Based on your post, did you ever verify that the battery cable was $1000? I know this is what the new mechanic said and I know you called your former Mazda dealership but you never indicated the cost of the part was verified.
I would suggest canceling your appointment with the mechanic and taking it over to a Mazda dealer, no matter how inconvenient it is. Then read through this forum. I'm sure there are others who have had the same issue you are experiencing now. I have yet to see anyone talk about a bad battery cable causing this problem. EGR valve, bad ignition coil, yes but not corrosion on a battery cable.
#8055 of 8223 Re: Electrical problems and bucking [dtownfb]
Sep 14, 2007 (3:52 pm)
Thanks again User777 and dtownfb. I will take your advice and bring the MVP elsewhere for a second opinion. However, I did verify with Mazda of North America about the price of the battery cable. The person I spoke with there couldn't believe that the cost of the part was $1,000.00 either, but he researched it and came back to me and told me it was, and that was when Mazda decided it wouldn't help me out in any manner. Doesn't look good, that Mazda dealerships, who are supposed to perform "full" inspections with each service, don't notice the problem and then 1 month after both a service and the warranty expires with under 47,000 miles I start having these problems (with a battery that had already been replaced a year prior), and within the space of 4 years two dealerships have dropped Mazda, and Mazda won't help? Not great public relations on their part? The least they could have done was tell me to take it to another Mazda dealer and let them check it out and determine if this really was the problem and then decide what they would or wouldn't do. But the response from Mazda was basically, sorry, nothing we can do for you. Anyway, as I said I will check into what you've advised. Hopefully, you are both right and I can get this fixed quickly and inexpensively.

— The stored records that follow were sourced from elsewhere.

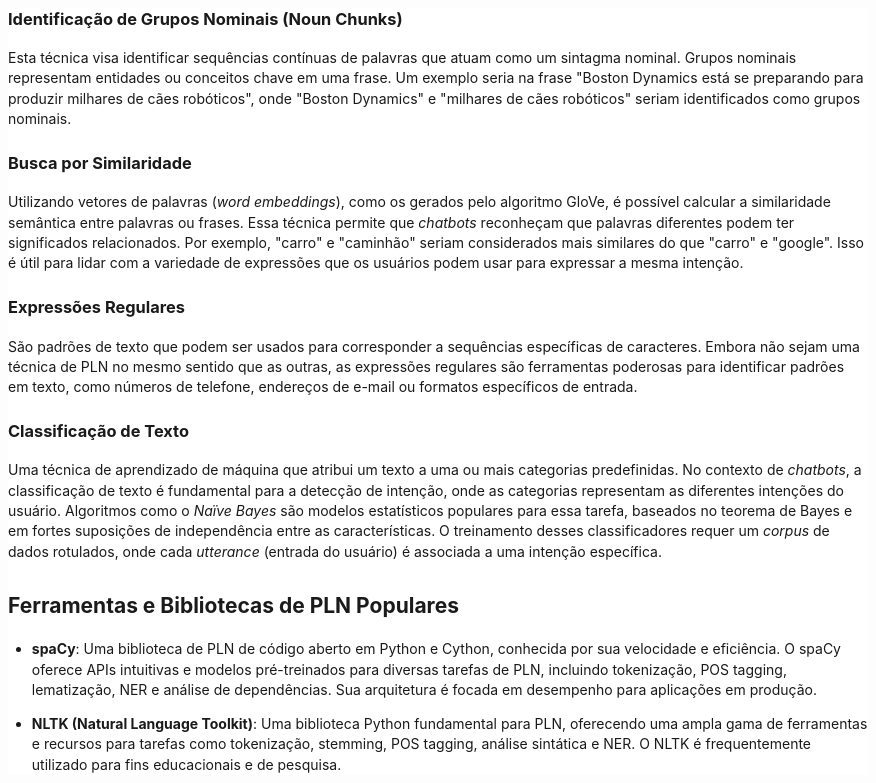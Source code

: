 ### Identificação de Grupos Nominais (Noun Chunks)

Esta técnica visa identificar sequências contínuas de palavras que atuam
como um sintagma nominal. Grupos nominais representam entidades ou
conceitos chave em uma frase. Um exemplo seria na frase \"Boston
Dynamics está se preparando para produzir milhares de cães robóticos\",
onde \"Boston Dynamics\" e \"milhares de cães robóticos\" seriam
identificados como grupos nominais.

### Busca por Similaridade

Utilizando vetores de palavras (*word embeddings*), como os gerados pelo
algoritmo GloVe, é possível calcular a similaridade semântica entre
palavras ou frases. Essa técnica permite que *chatbots* reconheçam que
palavras diferentes podem ter significados relacionados. Por exemplo,
\"carro\" e \"caminhão\" seriam considerados mais similares do que
\"carro\" e \"google\". Isso é útil para lidar com a variedade de
expressões que os usuários podem usar para expressar a mesma intenção.

### Expressões Regulares

São padrões de texto que podem ser usados para corresponder a sequências
específicas de caracteres. Embora não sejam uma técnica de PLN no mesmo
sentido que as outras, as expressões regulares são ferramentas poderosas
para identificar padrões em texto, como números de telefone, endereços
de e-mail ou formatos específicos de entrada.

### Classificação de Texto

Uma técnica de aprendizado de máquina que atribui um texto a uma ou mais
categorias predefinidas. No contexto de *chatbots*, a classificação de
texto é fundamental para a detecção de intenção, onde as categorias
representam as diferentes intenções do usuário. Algoritmos como o *Naïve
Bayes* são modelos estatísticos populares para essa tarefa, baseados no
teorema de Bayes e em fortes suposições de independência entre as
características. O treinamento desses classificadores requer um *corpus*
de dados rotulados, onde cada *utterance* (entrada do usuário) é
associada a uma intenção específica.

## Ferramentas e Bibliotecas de PLN Populares

- **spaCy**: Uma biblioteca de PLN de código aberto em Python e Cython,
  conhecida por sua velocidade e eficiência. O spaCy oferece APIs
  intuitivas e modelos pré-treinados para diversas tarefas de PLN,
  incluindo tokenização, POS tagging, lematização, NER e análise de
  dependências. Sua arquitetura é focada em desempenho para aplicações
  em produção.

- **NLTK (Natural Language Toolkit)**: Uma biblioteca Python fundamental
  para PLN, oferecendo uma ampla gama de ferramentas e recursos para
  tarefas como tokenização, stemming, POS tagging, análise sintática e
  NER. O NLTK é frequentemente utilizado para fins educacionais e de
  pesquisa.
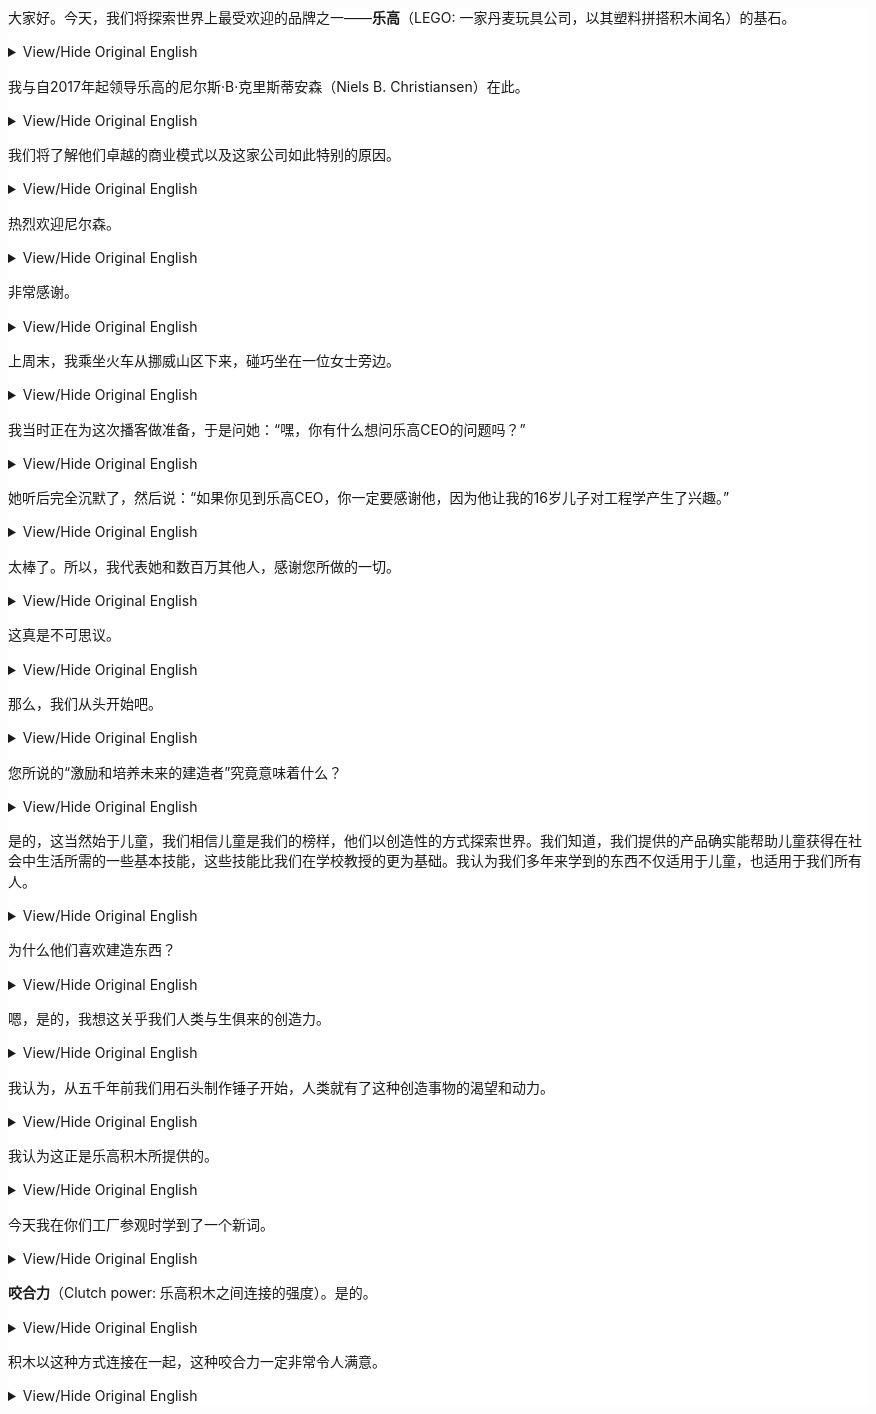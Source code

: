 大家好。今天，我们将探索世界上最受欢迎的品牌之一——**乐高**（LEGO: 一家丹麦玩具公司，以其塑料拼搭积木闻名）的基石。
<details><summary>View/Hide Original English</summary></details>

我与自2017年起领导乐高的尼尔斯·B·克里斯蒂安森（Niels B. Christiansen）在此。
<details><summary>View/Hide Original English</summary></details>

我们将了解他们卓越的商业模式以及这家公司如此特别的原因。
<details><summary>View/Hide Original English</summary></details>

热烈欢迎尼尔森。
<details><summary>View/Hide Original English</summary></details>

非常感谢。
<details><summary>View/Hide Original English</summary></details>

上周末，我乘坐火车从挪威山区下来，碰巧坐在一位女士旁边。
<details><summary>View/Hide Original English</summary></details>

我当时正在为这次播客做准备，于是问她：“嘿，你有什么想问乐高CEO的问题吗？”
<details><summary>View/Hide Original English</summary></details>

她听后完全沉默了，然后说：“如果你见到乐高CEO，你一定要感谢他，因为他让我的16岁儿子对工程学产生了兴趣。”
<details><summary>View/Hide Original English</summary></details>

太棒了。所以，我代表她和数百万其他人，感谢您所做的一切。
<details><summary>View/Hide Original English</summary></details>

这真是不可思议。
<details><summary>View/Hide Original English</summary></details>

那么，我们从头开始吧。
<details><summary>View/Hide Original English</summary></details>

您所说的“激励和培养未来的建造者”究竟意味着什么？
<details><summary>View/Hide Original English</summary></details>

是的，这当然始于儿童，我们相信儿童是我们的榜样，他们以创造性的方式探索世界。我们知道，我们提供的产品确实能帮助儿童获得在社会中生活所需的一些基本技能，这些技能比我们在学校教授的更为基础。我认为我们多年来学到的东西不仅适用于儿童，也适用于我们所有人。
<details><summary>View/Hide Original English</summary></details>

为什么他们喜欢建造东西？
<details><summary>View/Hide Original English</summary></details>

嗯，是的，我想这关乎我们人类与生俱来的创造力。
<details><summary>View/Hide Original English</summary></details>

我认为，从五千年前我们用石头制作锤子开始，人类就有了这种创造事物的渴望和动力。
<details><summary>View/Hide Original English</summary></details>

我认为这正是乐高积木所提供的。
<details><summary>View/Hide Original English</summary></details>

今天我在你们工厂参观时学到了一个新词。
<details><summary>View/Hide Original English</summary></details>

**咬合力**（Clutch power: 乐高积木之间连接的强度）。是的。
<details><summary>View/Hide Original English</summary></details>

积木以这种方式连接在一起，这种咬合力一定非常令人满意。
<details><summary>View/Hide Original English</summary></details>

#8056 of 8223 Re: Electrical problems and bucking [ekn95]
Sep 15, 2007 (11:28 am)
Mazda's main battery terminal is not a 1K part. I'm sorry, it just isn't. If Mazda were to have made that part 1/4 of that price, they would have been insane.
In quantity, it's a very cheap part. Now perhaps they have no more in their system, but as another poster showed you via a link, a suitable replacement is going to cost 10s of dollars at most.
I'm so sorry for you. It really sounds as though someone has worked the situation and cost you big $$$, when that shouldn't have been the case.
Also, I apologize, but there's something about your story that isn't really adding up. Is there something you are omitting? I'm just having trouble with the information thus far presented.
#8057 of 8223 Broken exterior right side rear door handle ...
Oct 02, 2007 (9:59 am)
I've got a green 2001 ES which we've been very happy with. Unfortunately, my son has finally managed to break the handle off.
Anyone know if this is something that a DIY'er could manage, or should I just take it in for service at a dealer ( I assume I'd have to get the part at a Mazda dealership anyway )?
Anyone know the cost of the part or service?
Thanks for any info!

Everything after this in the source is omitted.